WHAT IS EXPECTED: Look for the line containing "two values, $\alpha$" in the entries below, then print that line and all that follow it exactly.

*** STORED DATA ***

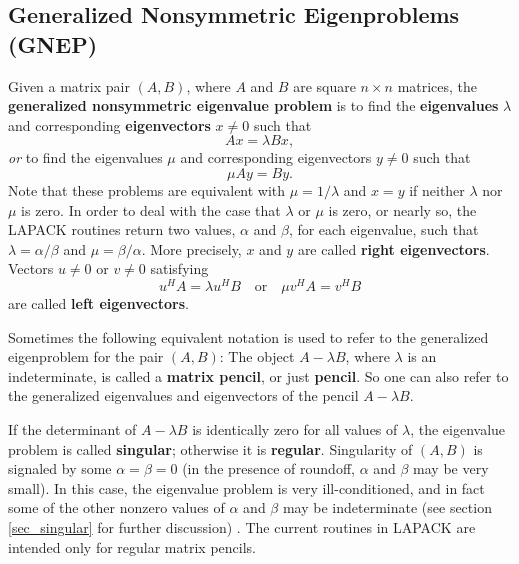 \subsection{Generalized Nonsymmetric Eigenproblems (GNEP)}
\label{sec_gnep_driver}

Given a matrix pair $(A, B)$, where $A$ and $B$ are square $n \times n$
matrices, the {\bf generalized nonsymmetric eigenvalue problem} is to find
the {\bf eigenvalues} $\lambda$  and corresponding
{\bf eigenvectors} 
$x \not= 0$ such that
\[
        A x = \lambda B x ,
\]
{\it or} to find the eigenvalues $\mu$ and corresponding eigenvectors
$y \not= 0$ such that
\[
        \mu A y = B y.
\]
Note that these problems are equivalent with $\mu = 1/\lambda$ and $x=y$
if neither $\lambda$ nor $\mu$ is zero.  In order to deal with the case
that $\lambda$ or $\mu$ is zero, or nearly so, the LAPACK routines return
two values, $\alpha$ and $\beta$, for each eigenvalue, such that
$\lambda = \alpha/\beta$ and $\mu = \beta/\alpha$.
More precisely, $x$ and $y$ are called {\bf right eigenvectors}.
Vectors $u \not= 0$ or $v \not= 0$ satisfying
\[
        u^H A = \lambda u^H B \quad\mbox{or}\quad \mu v^H A = v^H B
\]
are called {\bf left eigenvectors}.

Sometimes the following equivalent notation is used to refer to the
generalized eigenproblem for the pair $(A,B)$: The object $A - \lambda B$,
where $\lambda$ is an indeterminate, is called a {\bf matrix pencil}, or
just {\bf pencil}.
So one can also refer to the generalized eigenvalues
and eigenvectors of the pencil $A - \lambda B$.

If the determinant of $A - \lambda B$ is identically
zero for all values of $\lambda$,
the eigenvalue problem is called {\bf singular}; otherwise it is {\bf regular}.
Singularity of $(A,B)$ is signaled by some $\alpha = \beta = 0$
(in the presence of roundoff, $\alpha$ and $\beta$ may be very small).
In this case, the eigenvalue problem is very ill-conditioned,
and in fact some of the other nonzero values of $\alpha$
and $\beta$ may be indeterminate (see section \ref{sec_singular} for further
discussion) \cite{stewart72,wilkinson79,demmelkagstrom87}.
The current routines in LAPACK are intended only for regular matrix pencils.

*** End of STORED DATA ***

PROBLEM SOLUTION:
two values, $\alpha$ and $\beta$, for each eigenvalue, such that
$\lambda = \alpha/\beta$ and $\mu = \beta/\alpha$.
More precisely, $x$ and $y$ are called {\bf right eigenvectors}.
Vectors $u \not= 0$ or $v \not= 0$ satisfying
\[
        u^H A = \lambda u^H B \quad\mbox{or}\quad \mu v^H A = v^H B
\]
are called {\bf left eigenvectors}.

Sometimes the following equivalent notation is used to refer to the
generalized eigenproblem for the pair $(A,B)$: The object $A - \lambda B$,
where $\lambda$ is an indeterminate, is called a {\bf matrix pencil}, or
just {\bf pencil}.
So one can also refer to the generalized eigenvalues
and eigenvectors of the pencil $A - \lambda B$.

If the determinant of $A - \lambda B$ is identically
zero for all values of $\lambda$,
the eigenvalue problem is called {\bf singular}; otherwise it is {\bf regular}.
Singularity of $(A,B)$ is signaled by some $\alpha = \beta = 0$
(in the presence of roundoff, $\alpha$ and $\beta$ may be very small).
In this case, the eigenvalue problem is very ill-conditioned,
and in fact some of the other nonzero values of $\alpha$
and $\beta$ may be indeterminate (see section \ref{sec_singular} for further
discussion) \cite{stewart72,wilkinson79,demmelkagstrom87}.
The current routines in LAPACK are intended only for regular matrix pencils.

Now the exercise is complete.